1. Was vom Tag bleibt

Viele Kommentare sind in einem geradezu glückseligen Ton verfasst: "War ein toller Tag, danke dafür!" Andere wirken mahnend und sind wohl an all diejenigen gerichtet, die weiterhin am "Maulkorb" (der Mundnasenbedeckung) festhalten wollen. Was die meisten gemein haben: Sie vermitteln das Gefühl eines Triumphs. Über das Stück Stoff, das die Demonstrierenden kollektiv ablehnen, und vielleicht auch über das "System", zumindest für die paar Stunden, auf der Straße des 17. Juni. Umso empfindlicher reagieren die Anhänger der Bewegung, wenn es um die Teilnehmerzahl der Demo geht. Offiziell heißt es von der Polizei, es seien 20.000 gewesen. Doch die Zahl, die im Netz umhergeistert, liegt bei 1,3 Millionen. Ein gewaltiger Unterschied. Ein klarer Fall für die Interviewten in unserem Video: rbb|24 verbreite Fake-News. Der Datenanalyst Philip Kreißler sieht das ein bisschen anders.

Abschalten.

Die Stadt wird wieder lauter - und das nicht nur, weil sogenannte "Demokratieverfechter" ihren selbsternannten "Maulkorb" - also sowohl den Mundschutz als auch die Scham, verletzende und diskriminierende Dinge zu sagen - abgelegt haben. Man merkt auch, dass Festivals, Partys und Urlaube jetzt in die Parks(und nachts auf die Straße) verlegt wurden. S-Bahnen sind wieder voll, Bahnhöfe sowieso. Im lauter werdenden Berlin habe ich das Lesen wiederentdeckt. Drei Romane hintereinander in den letzten drei Wochen, und nicht weil ich frei hatte, sondern weil ich der Lautstärke der Umgebung entfliehen wollte. Neulich stand ich im Bahnhof Gesundbrunnen, wartete auf eine Freundin und las. Ein Typ spricht mich an, ich verdrehe innerlich schon die Augen. Doch was er sagt, überrascht mich: "Du liest hier mitten in diesem Chaos. Respekt!"

3. Und, wie geht's?

"Eigentlich bekommen wir das alles gut hin, wir machen alles nach Vorschrift, aber die Bevölkerung nimmt die Maskenpflicht nicht ernst", sagt Marlene Richter, Inhaberin des Charlottenburger Cafés "Die Stulle". Den ersten Lockdown hätte Sie nur durch Unterstützung aus der Nachbarschaft überlebt, eine zweite Welle würde sie "weder mental noch finanziell überleben."
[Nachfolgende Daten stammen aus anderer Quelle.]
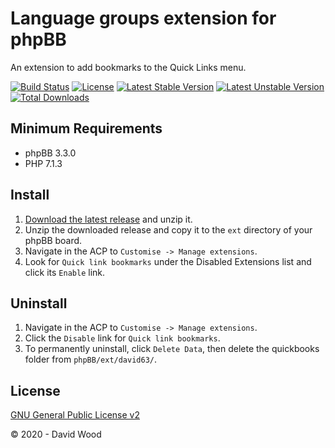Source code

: # Language groups extension for phpBB

An extension to add bookmarks to the Quick Links menu.

[![Build Status](https://travis-ci.com/david63/quickbooks.svg?branch=master)](https://travis-ci.com/david63/quickbooks)
[![License](https://poser.pugx.org/david63/quickbooks/license)](https://packagist.org/packages/david63/quickbooks)
[![Latest Stable Version](https://poser.pugx.org/david63/quickbooks/v/stable)](https://packagist.org/packages/david63/quickbooks)
[![Latest Unstable Version](https://poser.pugx.org/david63/quickbooks/v/unstable)](https://packagist.org/packages/david63/quickbooks)
[![Total Downloads](https://poser.pugx.org/david63/quickbooks/downloads)](https://packagist.org/packages/david63/quickbooks)

## Minimum Requirements
  * phpBB 3.3.0
  * PHP 7.1.3

## Install
 1. [Download the latest release](https://github.com/david63/quickbooks/archive/3.3.zip) and unzip it.
 2. Unzip the downloaded release and copy it to the `ext` directory of your phpBB board.
 3. Navigate in the ACP to `Customise -> Manage extensions`.
 4. Look for `Quick link bookmarks` under the Disabled Extensions list and click its `Enable` link.

## Uninstall
 1. Navigate in the ACP to `Customise -> Manage extensions`.
 2. Click the `Disable` link for `Quick link bookmarks`.
 3. To permanently uninstall, click `Delete Data`, then delete the quickbooks folder from `phpBB/ext/david63/`.

## License
[GNU General Public License v2](http://opensource.org/licenses/GPL-2.0)

© 2020 - David Wood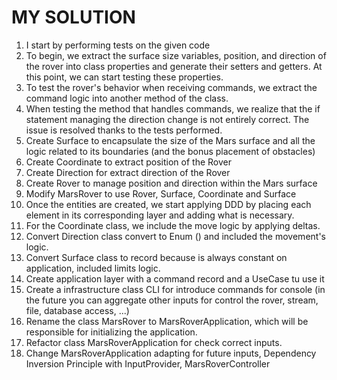 # MY SOLUTION

1. I start by performing tests on the given code
2. To begin, we extract the surface size variables, position, and direction of the rover into class properties and generate their setters and getters. At this point, we can start testing these properties.
3. To test the rover's behavior when receiving commands, we extract the command logic into another method of the class.
4. When testing the method that handles commands, we realize that the if statement managing the direction change is not entirely correct. The issue is resolved thanks to the tests performed.
5. Create Surface to encapsulate the size of the Mars surface and all the logic related to its boundaries (and the bonus placement of obstacles)
6. Create Coordinate to extract position of the Rover
7. Create Direction for extract direction of the Rover
8. Create Rover to manage position and direction within the Mars surface
9. Modify MarsRover to use Rover, Surface, Coordinate and Surface
10. Once the entities are created, we start applying DDD by placing each element in its corresponding layer and adding what is necessary.
11. For the Coordinate class, we include the move logic by applying deltas.
12. Convert Direction class convert to Enum () and included the movement's logic.
13. Convert Surface class to record because is always constant on application, included limits logic.
14. Create application layer with a command record and a UseCase tu use it
15. Create a infrastructure class CLI for introduce commands for console (in the future you can aggregate other inputs for control the rover, stream, file, database access, ...)
16. Rename the class MarsRover to MarsRoverApplication, which will be responsible for initializing the application.
17. Refactor class MarsRoverApplication for check correct inputs.
18. Change MarsRoverApplication adapting for future inputs, Dependency Inversion Principle with InputProvider, MarsRoverController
Nehmen Sie eine Maskenmüdigkeit wahr? Und wie geht es Ihnen damit? Schreiben Sie an: absacker@rbb-online.de.

4. Ein weites Feld

Nur ein Wort schwirrt in meinem Kopf umher, nachdem der 1.500ste Kommentar gelöscht ist: Gespalten.

Die letzten Monate haben die Bevölkerung auf einmal in zwei Gruppen gespalten: diejenigen, die Maske tragen und damit ihre Solidarität ausdrücken und diejenigen, die dagegen sind. Dass ein kleines Stück Stoff inzwischen so polarisieren kann, ist angesteinflößend. Denn wenn es nur zwei Gruppen gibt, denen man angehören kann, dann demonstrieren zum Beispiel Reichsbürger*innen Hand in Hand mit denjenigen, die einfach nur genervt sind vom Shoppen mit Maske. Dann solidarisieren sich von der Wirtschaftskrise gezeichnete Bürger*innen mit Rechtsradikalen. Für mich ein beängstigender Gedanke.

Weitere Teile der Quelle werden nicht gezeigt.